I am cleaning a pandas dataframe imported from a .csv. It has useful data in the first and second columns, then junk in columns 3-5. This pattern repeats where every 5th column starting from the first and second columns are useful, and every 5th column starting from the third through fifth are junk. I can remove the junk columns using the code below:
df1 = df.drop(columns=df.columns[4::5])
df1 = df1.drop(columns=df1.columns[3::4])
df1 = df1.drop(columns=df1.columns[2::3])
Is there a solution to do this all in one line?
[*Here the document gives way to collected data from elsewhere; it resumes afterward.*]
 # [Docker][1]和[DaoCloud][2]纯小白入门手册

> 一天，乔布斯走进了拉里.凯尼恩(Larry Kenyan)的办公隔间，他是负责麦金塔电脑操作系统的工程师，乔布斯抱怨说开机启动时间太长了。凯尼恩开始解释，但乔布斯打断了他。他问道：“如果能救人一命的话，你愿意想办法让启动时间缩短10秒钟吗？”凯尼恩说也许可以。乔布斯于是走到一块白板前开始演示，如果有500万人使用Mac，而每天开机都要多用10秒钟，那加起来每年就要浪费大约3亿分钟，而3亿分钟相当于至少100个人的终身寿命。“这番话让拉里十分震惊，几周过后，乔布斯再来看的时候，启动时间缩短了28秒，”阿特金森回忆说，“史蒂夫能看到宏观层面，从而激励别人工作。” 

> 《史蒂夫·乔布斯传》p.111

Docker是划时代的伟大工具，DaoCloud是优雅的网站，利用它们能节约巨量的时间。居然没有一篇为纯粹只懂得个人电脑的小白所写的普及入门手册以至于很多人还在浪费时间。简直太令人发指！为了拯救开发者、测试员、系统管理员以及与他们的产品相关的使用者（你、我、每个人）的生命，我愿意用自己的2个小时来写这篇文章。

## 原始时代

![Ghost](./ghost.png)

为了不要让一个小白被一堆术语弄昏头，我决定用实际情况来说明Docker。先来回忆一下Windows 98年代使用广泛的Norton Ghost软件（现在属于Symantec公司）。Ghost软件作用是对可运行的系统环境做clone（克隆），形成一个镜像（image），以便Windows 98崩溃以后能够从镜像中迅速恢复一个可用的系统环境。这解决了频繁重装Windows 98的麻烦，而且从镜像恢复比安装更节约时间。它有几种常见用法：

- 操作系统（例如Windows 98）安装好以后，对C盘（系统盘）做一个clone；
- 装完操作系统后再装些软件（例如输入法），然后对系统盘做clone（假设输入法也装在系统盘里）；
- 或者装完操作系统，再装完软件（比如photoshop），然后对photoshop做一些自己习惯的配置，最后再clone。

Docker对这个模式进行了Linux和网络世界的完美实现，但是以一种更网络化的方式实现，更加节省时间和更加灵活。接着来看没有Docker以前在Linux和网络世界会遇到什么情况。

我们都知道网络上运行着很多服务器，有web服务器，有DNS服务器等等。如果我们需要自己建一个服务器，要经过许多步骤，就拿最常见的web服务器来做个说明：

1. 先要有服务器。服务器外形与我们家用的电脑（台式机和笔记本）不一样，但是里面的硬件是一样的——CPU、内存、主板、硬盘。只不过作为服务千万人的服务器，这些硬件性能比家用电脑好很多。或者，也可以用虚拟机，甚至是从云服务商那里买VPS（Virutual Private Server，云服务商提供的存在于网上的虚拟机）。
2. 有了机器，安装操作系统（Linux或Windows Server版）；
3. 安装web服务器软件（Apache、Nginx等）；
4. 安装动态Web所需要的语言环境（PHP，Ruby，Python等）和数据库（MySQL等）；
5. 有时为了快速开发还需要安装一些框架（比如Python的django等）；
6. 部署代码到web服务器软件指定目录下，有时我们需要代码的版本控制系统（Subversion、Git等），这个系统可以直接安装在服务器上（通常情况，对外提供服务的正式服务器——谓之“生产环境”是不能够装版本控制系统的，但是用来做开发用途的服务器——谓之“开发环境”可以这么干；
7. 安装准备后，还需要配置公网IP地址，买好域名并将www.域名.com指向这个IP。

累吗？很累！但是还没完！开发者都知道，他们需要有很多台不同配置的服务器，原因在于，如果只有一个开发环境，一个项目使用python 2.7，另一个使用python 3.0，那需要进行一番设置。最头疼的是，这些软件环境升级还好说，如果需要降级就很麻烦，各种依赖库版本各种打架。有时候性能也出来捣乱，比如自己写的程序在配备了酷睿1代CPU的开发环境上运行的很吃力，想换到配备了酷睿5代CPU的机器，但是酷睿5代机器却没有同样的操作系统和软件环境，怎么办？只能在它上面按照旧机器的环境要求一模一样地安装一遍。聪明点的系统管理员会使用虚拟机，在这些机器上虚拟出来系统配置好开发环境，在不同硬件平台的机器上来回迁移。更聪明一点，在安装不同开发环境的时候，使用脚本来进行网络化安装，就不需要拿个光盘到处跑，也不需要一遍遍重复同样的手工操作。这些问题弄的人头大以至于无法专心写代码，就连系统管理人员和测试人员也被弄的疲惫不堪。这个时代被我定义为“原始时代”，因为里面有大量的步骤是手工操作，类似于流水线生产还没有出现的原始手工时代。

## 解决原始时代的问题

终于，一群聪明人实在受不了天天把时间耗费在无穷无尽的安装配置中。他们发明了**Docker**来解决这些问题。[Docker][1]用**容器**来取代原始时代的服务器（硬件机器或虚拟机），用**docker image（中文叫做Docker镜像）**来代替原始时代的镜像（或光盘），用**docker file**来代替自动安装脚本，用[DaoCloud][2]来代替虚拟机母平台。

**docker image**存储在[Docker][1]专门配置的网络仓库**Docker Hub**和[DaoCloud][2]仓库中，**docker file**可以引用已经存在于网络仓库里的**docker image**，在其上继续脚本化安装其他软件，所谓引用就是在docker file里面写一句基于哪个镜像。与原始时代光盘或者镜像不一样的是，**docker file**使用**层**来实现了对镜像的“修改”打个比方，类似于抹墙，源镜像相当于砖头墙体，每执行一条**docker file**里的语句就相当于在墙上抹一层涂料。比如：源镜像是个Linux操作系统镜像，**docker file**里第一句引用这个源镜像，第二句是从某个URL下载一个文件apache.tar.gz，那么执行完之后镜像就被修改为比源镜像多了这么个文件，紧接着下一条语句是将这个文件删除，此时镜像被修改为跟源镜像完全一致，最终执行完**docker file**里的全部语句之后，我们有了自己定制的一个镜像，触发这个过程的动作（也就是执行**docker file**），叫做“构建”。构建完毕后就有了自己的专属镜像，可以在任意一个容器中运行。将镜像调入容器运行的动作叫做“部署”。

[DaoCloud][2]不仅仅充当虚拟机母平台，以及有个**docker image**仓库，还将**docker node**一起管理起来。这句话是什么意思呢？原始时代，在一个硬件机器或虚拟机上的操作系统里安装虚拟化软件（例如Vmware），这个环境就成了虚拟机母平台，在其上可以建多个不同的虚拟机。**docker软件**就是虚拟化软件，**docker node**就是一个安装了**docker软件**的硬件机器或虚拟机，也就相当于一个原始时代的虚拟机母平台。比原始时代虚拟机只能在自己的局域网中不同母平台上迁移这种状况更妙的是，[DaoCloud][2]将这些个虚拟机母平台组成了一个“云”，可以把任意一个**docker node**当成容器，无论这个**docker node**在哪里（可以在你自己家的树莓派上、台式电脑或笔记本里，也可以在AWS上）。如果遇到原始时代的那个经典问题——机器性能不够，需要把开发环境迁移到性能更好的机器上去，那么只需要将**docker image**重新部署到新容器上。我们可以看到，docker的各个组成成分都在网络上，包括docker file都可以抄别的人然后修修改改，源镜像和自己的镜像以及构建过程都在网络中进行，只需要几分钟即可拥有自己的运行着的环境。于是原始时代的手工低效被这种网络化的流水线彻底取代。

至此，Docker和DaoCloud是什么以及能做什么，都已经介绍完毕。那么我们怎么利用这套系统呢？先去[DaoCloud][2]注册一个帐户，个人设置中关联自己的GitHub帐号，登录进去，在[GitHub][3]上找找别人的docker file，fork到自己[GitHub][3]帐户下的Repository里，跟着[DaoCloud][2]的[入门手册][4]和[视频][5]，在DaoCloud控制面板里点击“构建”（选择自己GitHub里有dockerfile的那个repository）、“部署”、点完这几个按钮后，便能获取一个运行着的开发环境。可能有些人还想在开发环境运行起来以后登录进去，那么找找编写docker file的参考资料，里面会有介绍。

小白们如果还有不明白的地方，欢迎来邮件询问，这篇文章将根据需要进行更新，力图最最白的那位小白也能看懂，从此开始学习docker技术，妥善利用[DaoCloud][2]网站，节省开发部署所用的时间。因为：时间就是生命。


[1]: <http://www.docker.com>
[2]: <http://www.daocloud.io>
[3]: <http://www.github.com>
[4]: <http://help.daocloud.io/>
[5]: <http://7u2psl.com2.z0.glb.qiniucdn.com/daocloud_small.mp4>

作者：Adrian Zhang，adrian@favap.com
CodePudding user response:
I think three lines is fine. The code won't get any clearer or faster from putting it all on one line.
Of course, you can always do:
columns = df.columns[:]
df1 = df.drop(columns=columns[4::5]).drop(columns=columns[3::5]).drop(columns=columns[2::5])
which I think also makes it clearer you intend to drop the fifth, fourth and third column every five columns.
CodePudding user response:
Boolean indexing the columns using numpy
could be useful
import numpy as np
# select 1st and 2nd columns of every 5 columns
df1.loc[:, np.isin(np.arange(df1.shape[1]) % 5, [0,1])]
CodePudding user response:
You may use np.r_
to concatenate indexes in an easy way:
>>> c = df.columns
>>> df.drop(columns=np.r_[c[2::5], c[3::5], c[4::5]])
CodePudding user response:
You can do
df1 = pd.concat([df.iloc[:, ::5], df.iloc[:, 1::5]], axis='columns')
That will change the column order, but with well-named columns, that shouldn't matter.